▶ **What you are asked to do**
Report each line from the data below that holds the word "textbf".

Plain-text document sources
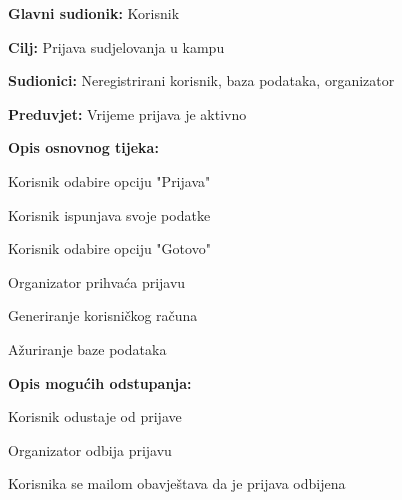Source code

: 					\noindent {}
					\begin{packed_item}
						
						\item \textbf{Glavni sudionik: } Korisnik
						\item  \textbf{Cilj:} Prijava sudjelovanja u kampu
						\item  \textbf{Sudionici:} Neregistrirani korisnik, baza podataka, organizator
						\item  \textbf{Preduvjet:} Vrijeme prijava je aktivno
						\item  \textbf{Opis osnovnog tijeka:} 
						
						\item[] \begin{packed_enum}
							
							\item Korisnik odabire opciju "Prijava"
							\item Korisnik ispunjava svoje podatke
							\item Korisnik odabire opciju "Gotovo"
							\item Organizator prihvaća prijavu
							\item Generiranje korisničkog računa
							\item Ažuriranje baze podataka
							
						\end{packed_enum}
						
						\item  \textbf{Opis mogućih odstupanja:}
						
						\item[] \begin{packed_item}
							
							\item[2.a] Korisnik odustaje od prijave
							\item[4.a] Organizator odbija prijavu
							\item[] \begin{packed_enum}
								
								\item[1.] Korisnika se mailom obavještava da je prijava odbijena
							\end{packed_enum}
						\end{packed_item}
					\end{packed_item}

▶ **Exercise solution**
						\item \textbf{Glavni sudionik: } Korisnik
						\item  \textbf{Cilj:} Prijava sudjelovanja u kampu
						\item  \textbf{Sudionici:} Neregistrirani korisnik, baza podataka, organizator
						\item  \textbf{Preduvjet:} Vrijeme prijava je aktivno
						\item  \textbf{Opis osnovnog tijeka:} 
						\item  \textbf{Opis mogućih odstupanja:}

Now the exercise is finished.